You hear a tocororo before you see one; its call is a low, bubbling warble. Ernesto knew right away and stopped me in my tracks, whispering “Tocororo!” He then silently led me to within ten feet of the bird, which was sitting on a branch over the path. Fumbling with my daypack in excitement, I somehow whipped out my camera and took as many between-leaf shots as I could before the bird flew away. One of them is posted above. As you can see, tocororos are dark blue, white and cherry-red, with navy and white polka-dot wings and a very attractive forked tail. What you can’t see is that they also have an iridescent blue-green back.

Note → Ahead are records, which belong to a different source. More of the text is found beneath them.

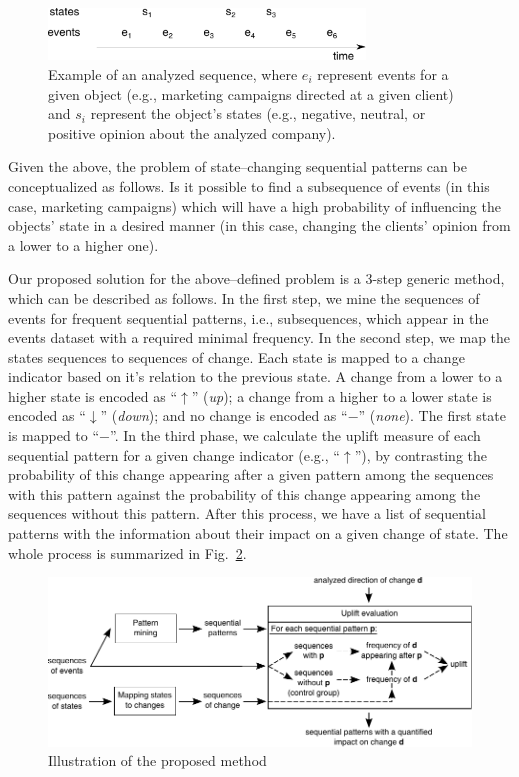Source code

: \documentclass[runningheads,a4paper]{llncs}
\begin{document}
\begin{figure}[!ht]
	\centering
		\includegraphics[width=0.75\textwidth]{images/example}
	\caption{Example of an analyzed sequence, where $e_i$ represent events for a given object (e.g., marketing campaigns directed at a given client) and $s_i$ represent the object's states (e.g., negative, neutral, or positive opinion about the analyzed company).}
	\label{fig:example}
\end{figure}

Given the above, the problem of state--changing sequential patterns can be conceptualized as follows.
Is it possible to find a subsequence of events (in this case, marketing campaigns) which will have a high probability of influencing the objects' state in a desired manner (in this case, changing the clients' opinion from a lower to a higher one).

Our proposed solution for the above--defined problem is a 3-step generic method, which can be described as follows.
In the first step, we mine the sequences of events for frequent sequential patterns, i.e., subsequences, which appear in the events dataset with a required minimal frequency.
In the second step, we map the states sequences to sequences of change.
Each state is mapped to a change indicator based on it's relation to the previous state.
A change from a lower to a higher state is encoded as ``$\uparrow$'' (\textit{up}); a change from a higher to a lower state is encoded as ``$\downarrow$'' (\textit{down}); and no change is encoded as ``$-$'' (\textit{none}).
The first state is mapped to ``$-$''.
In the third phase, we calculate the uplift measure of each sequential pattern for a given change indicator (e.g., ``$\uparrow$''), by contrasting the probability of this change appearing after a given pattern among the sequences with this pattern against the probability of this change appearing among the sequences without this pattern.
After this process, we have a list of sequential patterns with the information about their impact on a given change of state.
The whole process is summarized in Fig.~\ref{fig:concept}.

\begin{figure}[!ht]
	\centering
		\includegraphics[width=\textwidth]{images/concept}
	\caption{Illustration of the proposed method}
	\label{fig:concept}
\end{figure}
\end{document}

For a better idea of the back, check out this much more professional photo.

A trip to Cuba’s Northern Keys

I expected Santa Clara to be a boring place to stay for a week, but I had to because it’s where my Cuban friend lives. Sure, it has Che Guevara’s mausoleum, but that’s something you can see in half a day. Then what?

Well, as it turned out, I couldn’t have chosen a better place for my tourist HQ. By hiring Ernesto, the taxi driver recommended by my BnB hosts, my friend and I went on daily excursions to the nearby Escambray mountains, to the Northern Keys, to the great Zapata Swamp (crocodiles), and to all kinds of picturesque places in between, like Trinidad, Remedios and Cienfuegos. At prices lower than what tickets for a Cuban bus tour would have cost, we had our own private chauffeur who always found authentic places to stop for lunch, showed us the wonders of Cuban nature, told us lots about farming in Cuba – and even took us back to his house for a coffee at the end of the day.

On our first excursion to the Northern coast, I was blown away by the calm turquoise of the water and the whiteness of the sand. The place was totally unspoiled! As we drove along the narrow causeway over the tiny islands called keys – an empty road that seemed to be afloat – all I wanted to do was get into that warm water. Ernesto took us to Las Brujas, where we had lunch at the one and only restaurant. After that he withdrew to his taxi for a siesta, while we each dealt with the long white beach in our own way. I wasted no time going in for a dip and then walking along the empty beach for a mile in each direction. My Cuban friend, Julian, dragged a sunbed into palm-shade and settled down to read a book with his eyes closed and listen to the wavelets lapping the white sands.

On the way back to Santa Clara, we stopped at a private home where Ernesto knew we could buy great tropical fruit: papayas, guavas, pineapple. The prices were low and the quality was fantastic. We filled two bags and started the one-hour drive back to the BnB, where supper was waiting.